Sergej (25) und Rafael (27) erzählen, warum sie AfD wählen
Was genau sie kritisieren, dazu hat sich Rafael vor dem Gespräch umfangreiche Notizen gemacht: Terroranschläge, ständig steigende Preise für Strom, Krankenversicherung, Benzin und Lebensmittel. Das sind die Themen, die ihn besorgen.

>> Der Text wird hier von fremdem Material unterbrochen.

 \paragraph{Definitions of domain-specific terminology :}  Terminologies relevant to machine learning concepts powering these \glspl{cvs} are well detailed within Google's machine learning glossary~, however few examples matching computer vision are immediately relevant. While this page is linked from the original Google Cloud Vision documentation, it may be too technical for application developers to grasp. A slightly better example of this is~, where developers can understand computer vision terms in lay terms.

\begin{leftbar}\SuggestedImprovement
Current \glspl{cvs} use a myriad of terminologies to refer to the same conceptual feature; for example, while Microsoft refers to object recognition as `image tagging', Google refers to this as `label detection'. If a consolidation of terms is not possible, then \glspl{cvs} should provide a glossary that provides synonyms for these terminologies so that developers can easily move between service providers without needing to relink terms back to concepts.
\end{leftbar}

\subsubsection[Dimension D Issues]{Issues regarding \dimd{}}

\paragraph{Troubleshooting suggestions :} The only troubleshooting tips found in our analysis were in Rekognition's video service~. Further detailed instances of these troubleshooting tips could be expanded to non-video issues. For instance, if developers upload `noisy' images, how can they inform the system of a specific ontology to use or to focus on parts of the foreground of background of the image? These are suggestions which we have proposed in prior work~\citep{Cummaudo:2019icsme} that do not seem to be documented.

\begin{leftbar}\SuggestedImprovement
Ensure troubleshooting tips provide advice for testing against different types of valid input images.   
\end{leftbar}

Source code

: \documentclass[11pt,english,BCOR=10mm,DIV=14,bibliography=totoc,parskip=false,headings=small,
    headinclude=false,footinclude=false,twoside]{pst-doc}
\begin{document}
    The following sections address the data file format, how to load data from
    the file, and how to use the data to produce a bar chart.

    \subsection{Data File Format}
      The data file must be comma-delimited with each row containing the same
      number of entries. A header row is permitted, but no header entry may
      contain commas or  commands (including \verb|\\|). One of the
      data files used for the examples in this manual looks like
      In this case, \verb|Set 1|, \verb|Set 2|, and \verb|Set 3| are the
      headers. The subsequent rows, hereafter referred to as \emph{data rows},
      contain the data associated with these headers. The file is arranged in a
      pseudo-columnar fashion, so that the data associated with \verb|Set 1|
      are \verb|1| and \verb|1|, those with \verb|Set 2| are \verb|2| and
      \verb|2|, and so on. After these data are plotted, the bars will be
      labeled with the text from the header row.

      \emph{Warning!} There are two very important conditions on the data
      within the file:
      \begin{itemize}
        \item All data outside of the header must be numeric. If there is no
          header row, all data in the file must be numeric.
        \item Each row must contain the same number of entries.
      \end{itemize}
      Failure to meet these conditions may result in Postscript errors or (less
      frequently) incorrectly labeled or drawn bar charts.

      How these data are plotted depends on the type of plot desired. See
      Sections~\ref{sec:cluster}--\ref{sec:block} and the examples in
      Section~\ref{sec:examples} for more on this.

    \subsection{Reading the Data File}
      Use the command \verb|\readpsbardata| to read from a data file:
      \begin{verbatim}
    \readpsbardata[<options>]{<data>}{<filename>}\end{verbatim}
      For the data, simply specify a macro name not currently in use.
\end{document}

„Wie soll sich ein normal arbeitender Bürger ein Brot für vier Euro leisten können?“, sagt Rafael. Das kritisiert auch Sergej: „Die Kosten steigen dauernd, aber die Löhne wachsen nicht mit.“
„Seit Merkel da war, ist alles schlimmer geworden hier“
Die Schuld für all das sehen die beiden fast ausschließlich bei der deutschen Bundesregierung. „Wir finanzieren Fahrradwege in Peru und Genderwahnsinn“, sagen sie. Viele dieser Informationen haben sie aus dem Internet, häufig von Youtube. Hinterfragt haben sie ihre Quellen kaum.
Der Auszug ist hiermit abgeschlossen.